*** The data ***

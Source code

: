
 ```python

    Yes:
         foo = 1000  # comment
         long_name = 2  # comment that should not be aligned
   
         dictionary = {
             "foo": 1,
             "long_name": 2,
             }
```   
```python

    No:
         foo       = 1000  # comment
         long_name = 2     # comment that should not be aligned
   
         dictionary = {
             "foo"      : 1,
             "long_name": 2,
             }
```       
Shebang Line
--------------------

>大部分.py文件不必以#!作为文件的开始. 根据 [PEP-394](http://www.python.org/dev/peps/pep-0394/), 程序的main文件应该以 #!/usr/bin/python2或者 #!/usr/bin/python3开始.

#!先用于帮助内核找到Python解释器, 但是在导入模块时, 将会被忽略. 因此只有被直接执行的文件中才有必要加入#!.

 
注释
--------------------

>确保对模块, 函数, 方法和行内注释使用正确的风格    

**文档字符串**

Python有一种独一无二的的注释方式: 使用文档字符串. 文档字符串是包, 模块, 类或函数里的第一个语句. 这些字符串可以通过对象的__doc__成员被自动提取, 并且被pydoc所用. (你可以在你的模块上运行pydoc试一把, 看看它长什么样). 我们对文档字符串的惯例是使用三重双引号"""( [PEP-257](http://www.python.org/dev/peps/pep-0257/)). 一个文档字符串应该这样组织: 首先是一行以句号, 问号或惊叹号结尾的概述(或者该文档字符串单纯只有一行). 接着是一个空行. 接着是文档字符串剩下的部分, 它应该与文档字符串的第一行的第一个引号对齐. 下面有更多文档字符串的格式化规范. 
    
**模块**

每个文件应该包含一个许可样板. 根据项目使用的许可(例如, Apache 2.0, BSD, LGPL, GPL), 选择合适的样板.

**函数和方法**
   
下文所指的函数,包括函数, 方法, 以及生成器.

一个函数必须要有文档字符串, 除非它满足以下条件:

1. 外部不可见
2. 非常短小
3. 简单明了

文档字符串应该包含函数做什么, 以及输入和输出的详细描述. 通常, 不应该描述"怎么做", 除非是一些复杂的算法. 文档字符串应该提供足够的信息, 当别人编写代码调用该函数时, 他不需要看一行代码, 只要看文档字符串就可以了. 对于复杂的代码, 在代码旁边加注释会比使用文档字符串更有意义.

*** End of The data ***

### The problem
Look over the records above, and wherever a line contains the string "peps", copy that line.

### Final answer
>大部分.py文件不必以#!作为文件的开始. 根据 [PEP-394](http://www.python.org/dev/peps/pep-0394/), 程序的main文件应该以 #!/usr/bin/python2或者 #!/usr/bin/python3开始.
Python有一种独一无二的的注释方式: 使用文档字符串. 文档字符串是包, 模块, 类或函数里的第一个语句. 这些字符串可以通过对象的__doc__成员被自动提取, 并且被pydoc所用. (你可以在你的模块上运行pydoc试一把, 看看它长什么样). 我们对文档字符串的惯例是使用三重双引号"""( [PEP-257](http://www.python.org/dev/peps/pep-0257/)). 一个文档字符串应该这样组织: 首先是一行以句号, 问号或惊叹号结尾的概述(或者该文档字符串单纯只有一行). 接着是一个空行. 接着是文档字符串剩下的部分, 它应该与文档字符串的第一行的第一个引号对齐. 下面有更多文档字符串的格式化规范. 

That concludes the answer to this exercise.